Cancer doctors have been experimenting with mRNA-based anticancer vaccines for over a decade.
Although therapeutic success for cancer has yet to be achieved, oncologists have at least gathered from experiments that allow mRNA-based vaccines to be safely administered to cancer patients.
Is there a specific vaccine that is more suitable for cancer patients? From a safety point of view, no. Both mRNA-based and non-replicating vaccines that use inactivated viral particles or vectors should be fairly safe.
Finally, we face the question of whether all cancer patients should be treated the same or stratified.
Broadly speaking, cancer patients can be divided into active groups undergoing treatment, chronic groups in remission during treatment leave, and survival groups in which the cancer may be cured.
Singapore has a chronic group (provided it has not been treated for at least 3 months and does not plan to start further treatment within another 2 months) and a surviving group (untreated or treated). We are adopting the approach of vaccination. Hormone therapy only).
Active groups are currently excluded from Singapore’s vaccination program.

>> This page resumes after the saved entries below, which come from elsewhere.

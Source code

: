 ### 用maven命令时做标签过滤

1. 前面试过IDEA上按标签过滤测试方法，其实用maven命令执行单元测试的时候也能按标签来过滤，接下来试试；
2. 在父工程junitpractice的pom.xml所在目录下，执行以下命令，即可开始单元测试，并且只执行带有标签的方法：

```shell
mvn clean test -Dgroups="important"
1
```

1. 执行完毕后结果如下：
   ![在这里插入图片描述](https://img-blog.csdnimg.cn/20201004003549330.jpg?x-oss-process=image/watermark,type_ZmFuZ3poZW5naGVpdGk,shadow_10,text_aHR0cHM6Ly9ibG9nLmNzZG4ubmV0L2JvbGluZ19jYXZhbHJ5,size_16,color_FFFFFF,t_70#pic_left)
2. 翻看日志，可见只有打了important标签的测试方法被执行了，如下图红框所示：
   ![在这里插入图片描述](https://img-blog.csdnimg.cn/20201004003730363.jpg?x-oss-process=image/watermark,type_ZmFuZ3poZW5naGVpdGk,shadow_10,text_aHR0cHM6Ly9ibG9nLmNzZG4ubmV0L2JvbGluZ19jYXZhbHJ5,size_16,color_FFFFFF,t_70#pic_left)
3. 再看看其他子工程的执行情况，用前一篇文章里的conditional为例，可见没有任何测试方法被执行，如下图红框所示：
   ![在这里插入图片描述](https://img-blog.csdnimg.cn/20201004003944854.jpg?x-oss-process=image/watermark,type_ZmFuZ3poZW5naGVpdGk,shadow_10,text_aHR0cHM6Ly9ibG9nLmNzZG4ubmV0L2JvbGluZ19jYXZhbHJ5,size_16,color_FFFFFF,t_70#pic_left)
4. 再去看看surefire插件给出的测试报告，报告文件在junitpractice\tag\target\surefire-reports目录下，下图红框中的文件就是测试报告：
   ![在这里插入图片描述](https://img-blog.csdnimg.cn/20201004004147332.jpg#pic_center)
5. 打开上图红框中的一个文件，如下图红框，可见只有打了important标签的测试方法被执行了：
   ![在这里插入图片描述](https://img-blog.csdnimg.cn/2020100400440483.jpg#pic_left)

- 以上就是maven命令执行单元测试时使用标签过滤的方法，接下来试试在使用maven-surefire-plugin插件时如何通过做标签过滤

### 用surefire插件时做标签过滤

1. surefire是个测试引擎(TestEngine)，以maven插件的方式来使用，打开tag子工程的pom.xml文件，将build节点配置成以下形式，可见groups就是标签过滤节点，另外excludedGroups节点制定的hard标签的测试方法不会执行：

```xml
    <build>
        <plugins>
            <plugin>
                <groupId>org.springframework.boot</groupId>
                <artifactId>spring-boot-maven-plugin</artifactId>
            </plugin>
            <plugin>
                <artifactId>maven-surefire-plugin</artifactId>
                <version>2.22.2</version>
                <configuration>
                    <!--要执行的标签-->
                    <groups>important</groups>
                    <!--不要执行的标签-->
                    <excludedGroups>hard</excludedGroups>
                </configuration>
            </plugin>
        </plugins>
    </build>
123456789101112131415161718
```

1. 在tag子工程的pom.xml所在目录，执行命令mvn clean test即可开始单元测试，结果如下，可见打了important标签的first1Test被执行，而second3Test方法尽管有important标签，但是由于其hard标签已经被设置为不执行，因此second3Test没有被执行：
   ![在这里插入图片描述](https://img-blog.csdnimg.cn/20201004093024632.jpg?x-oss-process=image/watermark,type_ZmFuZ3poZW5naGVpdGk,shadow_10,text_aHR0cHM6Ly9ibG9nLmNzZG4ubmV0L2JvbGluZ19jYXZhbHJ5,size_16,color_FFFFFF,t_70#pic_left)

This decision may be made with great care, concerned about the ability and safety issues of these patients to initiate an immune response to the vaccine.
The international trend is towards vaccination of most, if not all, cancer patients.
The European Society for Medical Oncology is calling for action to vaccinate all cancer patients.
The American Cancer Society has written an open letter appealing to the governors of all US states to prioritize vaccination of cancer patients.
Once the local healthcare community has a sufficient level of peace of mind about potential benefits that far outweigh the risks of vaccination, Singapore will prioritize, not just include all cancer patients in its vaccination program. You need to move quickly in the direction.
About the writer
Dr. Wong Seng Weng is a medical director and consultant medical oncologist at the Cancer Center of the Singapore Medical Group. His areas of expertise include breast, lung and gastrointestinal cancers.